M. grisea is a model organism of filamentous fungi for studying various aspects of host–pathogen interaction (Martin et al. 2002; Valent 1990). Unfortunately, genetic analysis of the blast pathogen had been hindered by the absence of the perfect stage for making crosses among the isolates interested. Hebert (1971) first produced the perfect states of M. grisea, in vitro, and demonstrated that the fungus is heterothallic. Later on, many attempts were made to identify fertile rice isolates mainly in Japan, America, France, and China (Notteghem et al. 1994). However, only a few avirulence genes (Avr gene) have been identified until 1990s, because of the low fertility of isolates pathogenic to rice and because these isolates often behave only as males in a cross (Itoi et al. 1983; Kolmer and Ellingboe 1988; Leung and Williams 1985; Notteghem et al. 1994).
Identification of Guy11, a hermaphroditic isolate pathogenic to rice, has made it possible to make crosses with isolates that are pathogenic to rice (Leung et al. 1988; Notteghem et al. 1994). Moreover, several hermaphroditic isolates with high fertility were later identified in China, especially in Yunnan province, where is recognized as a center for genetic diversity in Asian cultivated rice (Hayashi et al. 1997). By using these excellent isolates, more than 40 Avr genes have been identified at the key laboratories in China, America, Japan, and France (Notteghem et al. 1994; Yasuda et al. 2004; Hirayae et al. 1999; Li et al. 2000; Liu et al. 2001; Wang et al. 2002; Lin et al. 2002; Luo et al. 2004; Pan QH, unpublished data). Among them, five Avr genes PWL1, PWL2, Avr1-CO39, Avr-Pita and ACE1 have been cloned by positional cloning approach (Böhnert et al. 2004; Farman and Leong 1998; Kang et al. 1995; Orbach et al. 2000; Sweigard et al. 1995).
Map-based cloning is an effective method to isolate the target genes, especially when no expression products and functional information of target genes can be available (Peter et al. 2003). As for fungal pathogens, the diversity and lack of sequence similarity or conservation in the fungal Avr gene products were demonstrated by comparison of Avr genes identified in M. grisea, Cladosporium fulvum and Rhynchosporium (Dean et al. 2005). However, this way was tediously hampered by the quick identification of anchor markers for chromosome walking to the target locus.
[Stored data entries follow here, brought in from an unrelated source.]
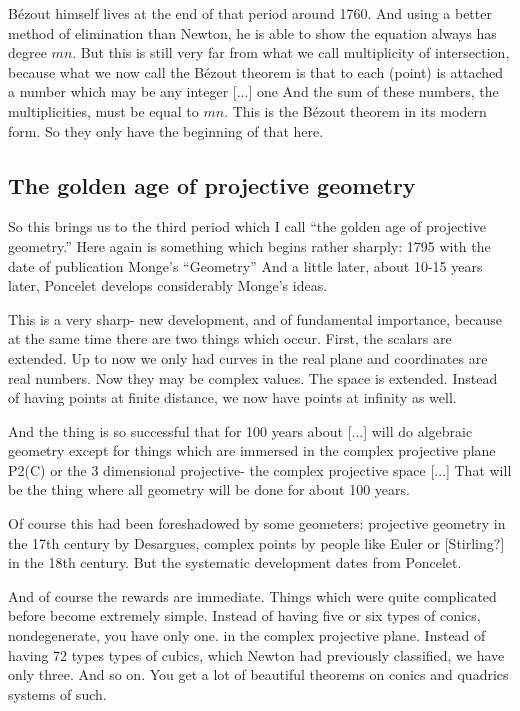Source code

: \documentclass{article}
\begin{document}
B\'ezout himself lives 
at the end of that period around 1760.
And using a better method of elimination than Newton,
he is able to show the equation always has degree $mn$.
But this is still very far 
from what we call multiplicity of intersection,
because what we now call the B\'ezout theorem 
is that to each (point) is attached a number 
which may be any integer [...] one
And the sum of these numbers, the multiplicities, 
must be equal to $mn$.
This is the B\'ezout theorem in its modern form.
So they only have the beginning of that here.

\subsection{The golden age of projective geometry}
So this brings us to the third period
which I call ``the golden age of projective geometry.''
Here again is something which begins rather sharply:
1795 with the date of publication Monge's ``Geometry''
And a little later, about 10-15 years later,
Poncelet develops considerably Monge's ideas.

This is a very sharp- new development,
and of fundamental importance, because
at the same time there are two things which occur.
First, the scalars are extended.
Up to now we only had curves in the real plane 
and coordinates are real numbers.
Now they may be complex values.
The space is extended.
Instead of having points at finite distance, 
we now have points at infinity as well.

And the thing is so successful that for 100 years about [...] 
will do algebraic geometry 
except for things which are immersed 
in the complex projective plane P2(C) 
or the 3 dimensional projective- 
the complex projective space [...]
That will be the thing 
where all geometry will be done for about 100 years.

Of course this had been foreshadowed by some geometers:
projective geometry in the 17th century by Desargues,
complex points by people like Euler or [Stirling?] 
in the 18th century.
But the systematic development dates from Poncelet.

And of course the rewards are immediate.
Things which were quite complicated before 
become extremely simple.
Instead of having five or six types of conics, 
nondegenerate, you have only one. 
in the complex projective plane.
Instead of having 72 types types of cubics, 
which Newton had previously classified,  
we have only three.
And so on.
You get a lot of beautiful theorems 
on conics and quadrics systems of such.
\end{document}
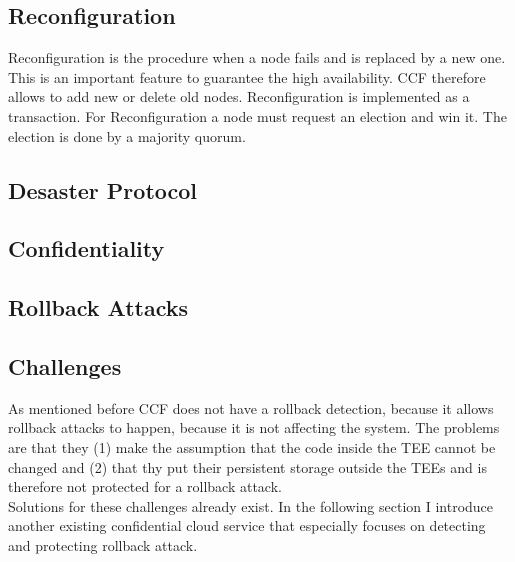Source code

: \subsection{Reconfiguration}
Reconfiguration is the procedure when a node fails and is replaced by a new one. This is an important feature to guarantee the high availability. CCF therefore allows to add new or delete old nodes. Reconfiguration is implemented as a transaction. For Reconfiguration a node must request an election and win it. The election is done by a majority quorum. 
\subsection{Desaster Protocol}
\subsection{Confidentiality}
\subsection{Rollback Attacks}
\subsection{Challenges}
As mentioned before CCF does not have a rollback detection, because it allows rollback attacks to happen, because it is not affecting the system. The problems are that they (1) make the assumption that the code inside the TEE cannot be changed and (2) that thy put their persistent storage outside the TEEs and is therefore not protected for a rollback attack.\\
Solutions for these challenges already exist. In the following section I introduce another existing confidential cloud service that especially focuses on detecting and protecting rollback attack. 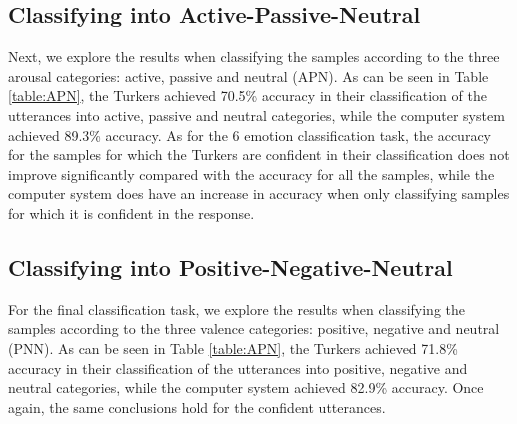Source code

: \documentclass{article}
\begin{document}
\subsection{Classifying into Active-Passive-Neutral }
Next, we explore the results when classifying the samples according to the three arousal categories: active, passive and neutral (APN). As can be seen in Table \ref{table:APN}, the Turkers achieved 70.5\% accuracy in their classification of the utterances into active, passive and neutral categories, while the computer system achieved 89.3\% accuracy. As for the 6 emotion classification task, the accuracy for the samples for which the Turkers are confident in their classification does not improve significantly compared with the accuracy for all the samples, while the computer system does have an increase in accuracy when only classifying samples for which it is confident in the response.
\subsection{Classifying into Positive-Negative-Neutral }
For the final classification task, we explore the results when classifying the samples according to the three valence categories: positive, negative and neutral (PNN). As can be seen in Table \ref{table:APN}, the Turkers achieved 71.8\% accuracy in their classification of the utterances into positive, negative and neutral categories, while the computer system achieved 82.9\% accuracy. Once again, the same conclusions hold for the confident utterances.	
\end{document}
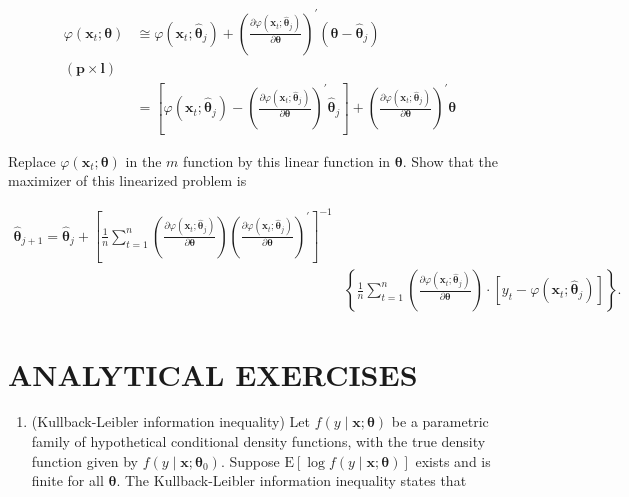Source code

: \documentclass[10pt]{article}
\begin{document}
\begin{align*}
\varphi\left(\mathbf{x}_{t} ; \boldsymbol{\theta}\right) & \cong \varphi\left(\mathbf{x}_{t} ; \hat{\boldsymbol{\theta}}_{j}\right)+\left(\frac{\partial \varphi\left(\mathbf{x}_{t} ; \hat{\boldsymbol{\theta}}_{j}\right)}{\partial \boldsymbol{\theta}}\right)^{\prime}\left(\boldsymbol{\theta}-\hat{\boldsymbol{\theta}}_{j}\right) \\
(\boldsymbol{p} \times \mathbf{l}) &  \tag{7.5.11}\\
& =\left[\varphi\left(\mathbf{x}_{t} ; \hat{\boldsymbol{\theta}}_{j}\right)-\left(\frac{\partial \varphi\left(\mathbf{x}_{t} ; \hat{\boldsymbol{\theta}}_{j}\right)}{\partial \boldsymbol{\theta}}\right)^{\prime} \hat{\boldsymbol{\theta}}_{j}\right]+\left(\frac{\partial \varphi\left(\mathbf{x}_{t} ; \hat{\boldsymbol{\theta}}_{j}\right)}{\partial \boldsymbol{\theta}}\right)^{\prime} \boldsymbol{\theta}
\end{align*}


Replace $\varphi\left(\mathbf{x}_{t} ; \boldsymbol{\theta}\right)$ in the $m$ function by this linear function in $\boldsymbol{\theta}$. Show that the maximizer of this linearized problem is


\begin{align*}
\hat{\boldsymbol{\theta}}_{j+1}=\hat{\boldsymbol{\theta}}_{j}+\left[\frac{1}{n} \sum_{t=1}^{n}\left(\frac{\partial \varphi\left(\mathbf{x}_{t} ; \hat{\boldsymbol{\theta}}_{j}\right)}{\partial \boldsymbol{\theta}}\right)\left(\frac{\partial \varphi\left(\mathbf{x}_{t} ; \hat{\boldsymbol{\theta}}_{j}\right)}{\partial \boldsymbol{\theta}}\right)^{\prime}\right]^{-1} & \\
& \left\{\frac{1}{n} \sum_{t=1}^{n}\left(\frac{\partial \varphi\left(\mathbf{x}_{t} ; \hat{\boldsymbol{\theta}}_{j}\right)}{\partial \boldsymbol{\theta}}\right) \cdot\left[y_{t}-\varphi\left(\mathbf{x}_{t} ; \hat{\boldsymbol{\theta}}_{j}\right)\right]\right\} . \tag{7.5.12}
\end{align*}


\section*{ANALYTICAL EXERCISES}
\begin{enumerate}
  \item (Kullback-Leibler information inequality) Let $f(y \mid \mathbf{x} ; \boldsymbol{\theta})$ be a parametric family of hypothetical conditional density functions, with the true density function given by $f\left(y \mid \mathbf{x} ; \boldsymbol{\theta}_{0}\right)$. Suppose $\mathrm{E}[\log f(y \mid \mathbf{x} ; \boldsymbol{\theta})]$ exists and is finite for all $\boldsymbol{\theta}$. The Kullback-Leibler information inequality states that
\end{enumerate}
\end{document}
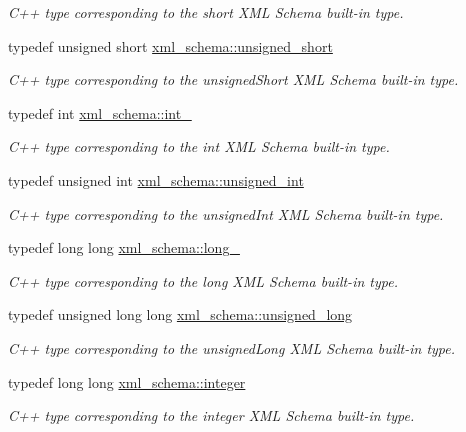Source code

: \begin{DoxyCompactItemize}
\begin{DoxyCompactList}\small\item\em C++ type corresponding to the short X\+M\+L Schema built-\/in type. \end{DoxyCompactList}\item 
typedef unsigned short \hyperlink{namespacexml__schema_a7fc7b4a846c512c370346e15dfdcecaa}{xml\+\_\+schema\+::unsigned\+\_\+short}
\begin{DoxyCompactList}\small\item\em C++ type corresponding to the unsigned\+Short X\+M\+L Schema built-\/in type. \end{DoxyCompactList}\item 
typedef int \hyperlink{namespacexml__schema_acfa24ac68e1a188e7f44c36f7a158bf4}{xml\+\_\+schema\+::int\+\_\+}
\begin{DoxyCompactList}\small\item\em C++ type corresponding to the int X\+M\+L Schema built-\/in type. \end{DoxyCompactList}\item 
typedef unsigned int \hyperlink{namespacexml__schema_a85ca3205d8af287e149aac54535f57e7}{xml\+\_\+schema\+::unsigned\+\_\+int}
\begin{DoxyCompactList}\small\item\em C++ type corresponding to the unsigned\+Int X\+M\+L Schema built-\/in type. \end{DoxyCompactList}\item 
typedef long long \hyperlink{namespacexml__schema_a1d78aacee49e26cb7a69d5aa97df1268}{xml\+\_\+schema\+::long\+\_\+}
\begin{DoxyCompactList}\small\item\em C++ type corresponding to the long X\+M\+L Schema built-\/in type. \end{DoxyCompactList}\item 
typedef unsigned long long \hyperlink{namespacexml__schema_a4413fbcf4c65ffc7aaafe465d72fcb33}{xml\+\_\+schema\+::unsigned\+\_\+long}
\begin{DoxyCompactList}\small\item\em C++ type corresponding to the unsigned\+Long X\+M\+L Schema built-\/in type. \end{DoxyCompactList}\item 
typedef long long \hyperlink{namespacexml__schema_aaaea7c8ce4dfbe26cc52c91c29c97b7c}{xml\+\_\+schema\+::integer}
\begin{DoxyCompactList}\small\item\em C++ type corresponding to the integer X\+M\+L Schema built-\/in type. \end{DoxyCompactList}\item 

\end{DoxyCompactItemize}
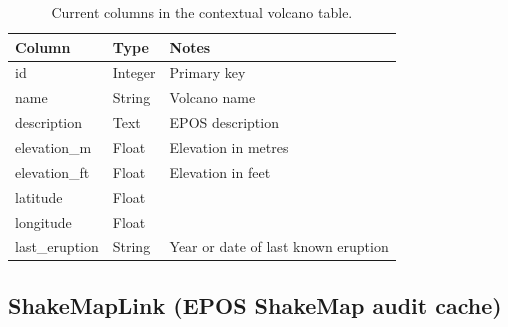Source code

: \documentclass[12pt]{article}
\begin{document}
\begin{table}[H]
\centering
\caption{Current columns in the contextual volcano table.}
\footnotesize
\setlength{\tabcolsep}{3pt}
\begin{tabular}{>{\raggedright\arraybackslash}p{3.1cm}>{\raggedright\arraybackslash}p{2.0cm}>{\raggedright\arraybackslash}p{8.6cm}}
\hline
\textbf{Column} & \textbf{Type} & \textbf{Notes} \\
\hline
id            & Integer & Primary key \\
name          & String  & Volcano name \\
description   & Text    & EPOS description \\
elevation\_m  & Float   & Elevation in metres \\
elevation\_ft & Float   & Elevation in feet \\
latitude      & Float   & \\
longitude     & Float   & \\
last\_eruption & String & Year or date of last known eruption \\
\hline
\end{tabular}
\end{table}

\subsection*{ShakeMapLink (EPOS ShakeMap audit cache)}
\end{document}
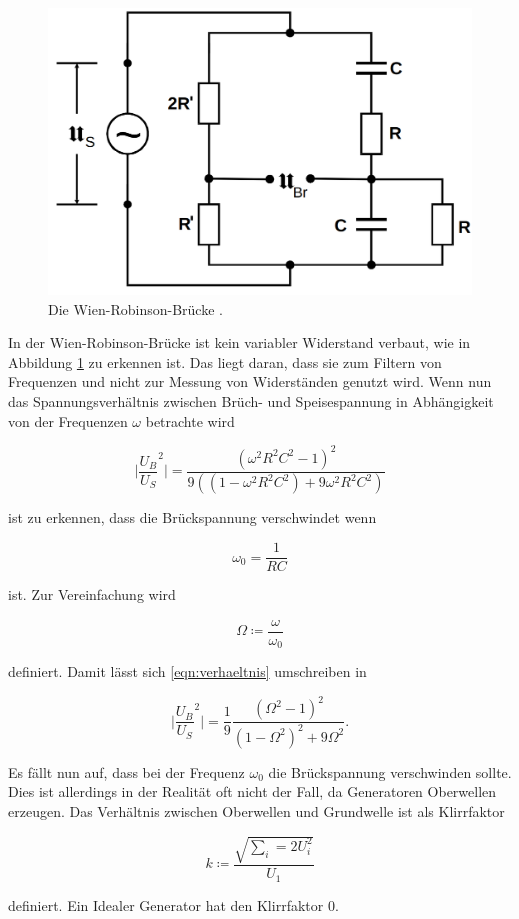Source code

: \begin{figure}
    \centering
    \includegraphics[scale=0.25]{content/Wien-Robinson-Bruecke.png}
    \caption{Die Wien-Robinson-Brücke \cite[S. 223]{anleitung}.}
    \label{fig:wien}
\end{figure}

In der Wien-Robinson-Brücke ist kein variabler Widerstand verbaut, wie in Abbildung \ref{fig:wien}
zu erkennen ist.
Das liegt daran, dass sie zum Filtern von Frequenzen und nicht zur Messung von Widerständen genutzt wird.
Wenn nun das Spannungsverhältnis zwischen Brüch- und Speisespannung in Abhängigkeit von der Frequenzen $\omega$ betrachte wird 

\begin{equation}
    \lvert \frac{U_B}{U_S}^2 \rvert = \frac{(\omega^2R^2C^2-1)^2}{9((1-\omega^2R^2C^2) + 9 \omega^2 R^2 C^2)}
    \label{eqn:verhaeltnis}
\end{equation}

ist zu erkennen, dass die Brückspannung verschwindet wenn 

\begin{equation}
    \omega_0 = \frac{1}{RC}
\end{equation}

ist. Zur Vereinfachung wird 

\begin{equation*}
    \Omega \coloneq \frac{\omega}{\omega_0}
\end{equation*}

definiert. Damit lässt sich \eqref{eqn:verhaeltnis} umschreiben in

\begin{equation}
    \lvert \frac{U_B}{U_S}^2 \rvert = \frac{1}{9} \frac{(\Omega^2 -1)^2}{(1-\Omega^2)^2 + 9\Omega^2}.
\end{equation}

Es fällt nun auf, dass bei der Frequenz $\omega_0$ die Brückspannung verschwinden sollte.
Dies ist allerdings in der Realität oft nicht der Fall, da Generatoren Oberwellen erzeugen.
Das Verhältnis zwischen Oberwellen und Grundwelle ist als Klirrfaktor

\begin{equation*}
    k \coloneq \frac{\sqrt{\sum_i=2 U_i^2}}{U_1}
\end{equation*}

definiert. Ein Idealer Generator hat den Klirrfaktor 0.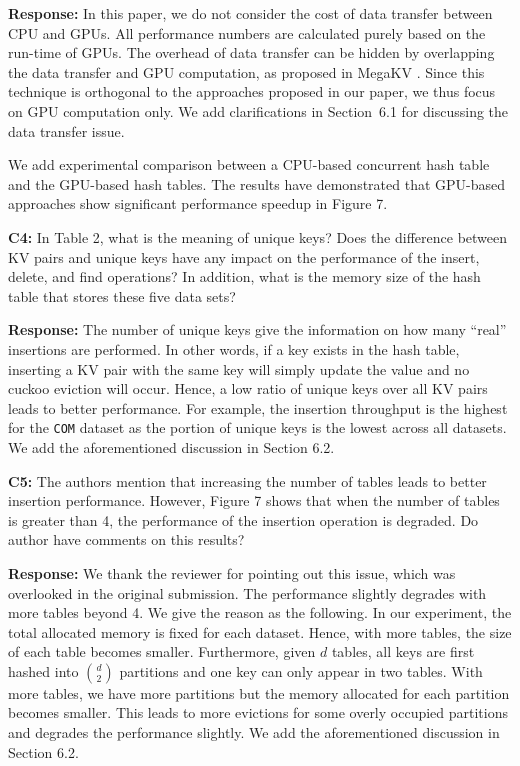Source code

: \noindent\textbf{Response:} 
In this paper, we do not consider the cost of data transfer between CPU and GPUs. All performance numbers are calculated purely based on the run-time of GPUs. 
The overhead of data transfer can be hidden by overlapping the data transfer and GPU computation, as proposed in MegaKV \cite{zhang2015mega}. Since this technique is orthogonal to the approaches proposed in our paper, we thus focus on GPU computation only. We add clarifications in Section~6.1 for discussing the data transfer issue.

We add experimental comparison between a CPU-based concurrent hash table \cite{li2014algorithmic} and the GPU-based hash tables. The results have demonstrated that GPU-based approaches show significant performance speedup in Figure 7.  

\begin{shaded}
	\noindent\textbf{C4:} In Table 2, what is the meaning of unique keys? Does the difference between KV pairs and unique keys have any impact on the performance of the insert, delete, and find operations? In addition, what is the memory size of the hash table that stores these five data sets?
\end{shaded}

\noindent\textbf{Response:} 
The number of unique keys give the information on how many ``real'' insertions are performed. In other words, if a key exists in the hash table, inserting a KV pair with the same key will simply update the value and no cuckoo eviction will occur. Hence, a low ratio of unique keys over all KV pairs leads to better performance. For example, the insertion throughput is the highest for the {\tt COM} dataset as the portion of unique keys is the lowest across all datasets. We add the aforementioned discussion in Section 6.2.

\begin{shaded}
	\noindent\textbf{C5:} The authors mention that increasing the number of tables leads to better insertion performance. However, Figure 7 shows that when the number of tables is greater than 4, the performance of the insertion operation is degraded. Do author have comments on this results?
\end{shaded}

\noindent\textbf{Response:} We thank the reviewer for pointing out this issue, which was overlooked in the original submission. The performance slightly degrades with more tables beyond 4. We give the reason as the following. In our experiment, the total allocated memory is fixed for each dataset. 
Hence, with more tables, the size of each table becomes smaller. Furthermore, given $d$ tables, all keys are first hashed into $\binom{d}{2}$ partitions and one key can only appear in two tables. 
With more tables, we have more partitions but the memory allocated for each partition becomes smaller. This leads to more evictions for some overly occupied partitions and degrades the performance slightly. We add the aforementioned discussion in Section 6.2.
Fortunately, the emergence of genomic sequences of the fungus pathogen (http://www.fungalgenomics.ncsu.edu; http://www.genome.wi.mit.edu) offers powerful tools to increase the density of markers in the genetic map and to assemble the contiguous clones (contig) in the physical map, where a target gene was located (Chen et al. 2005, 2006; Dean et al. 2005; Liu et al. 2005; McCouch et al. 2002; Schular 1998). This has made map-based cloning performed in M. grisea much more efficiently. Doubtlessly, construction of sequence-based map of the target gene is a crucial step for map-based cloning.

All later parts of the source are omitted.